- THE TASK
How many lines in these records include the string "cmake"? Reply with that number alone.

** Opening EXTRACTED DATA block **

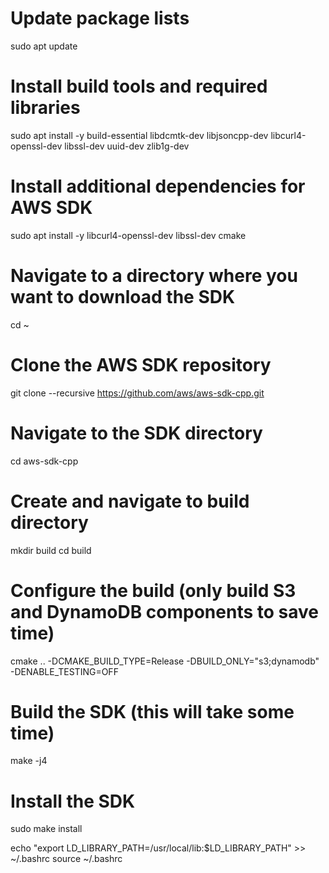 # Update package lists
sudo apt update

# Install build tools and required libraries
sudo apt install -y build-essential libdcmtk-dev libjsoncpp-dev libcurl4-openssl-dev libssl-dev uuid-dev zlib1g-dev


# Install additional dependencies for AWS SDK
sudo apt install -y libcurl4-openssl-dev libssl-dev cmake


# Navigate to a directory where you want to download the SDK
cd ~

# Clone the AWS SDK repository
git clone --recursive https://github.com/aws/aws-sdk-cpp.git

# Navigate to the SDK directory
cd aws-sdk-cpp

# Create and navigate to build directory
mkdir build
cd build

# Configure the build (only build S3 and DynamoDB components to save time)
cmake .. -DCMAKE_BUILD_TYPE=Release -DBUILD_ONLY="s3;dynamodb" -DENABLE_TESTING=OFF

# Build the SDK (this will take some time)
make -j4

# Install the SDK
sudo make install


echo "export LD_LIBRARY_PATH=/usr/local/lib:$LD_LIBRARY_PATH" >> ~/.bashrc
source ~/.bashrc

** Closing EXTRACTED DATA block **

- ANSWER TO THE EXERCISE
2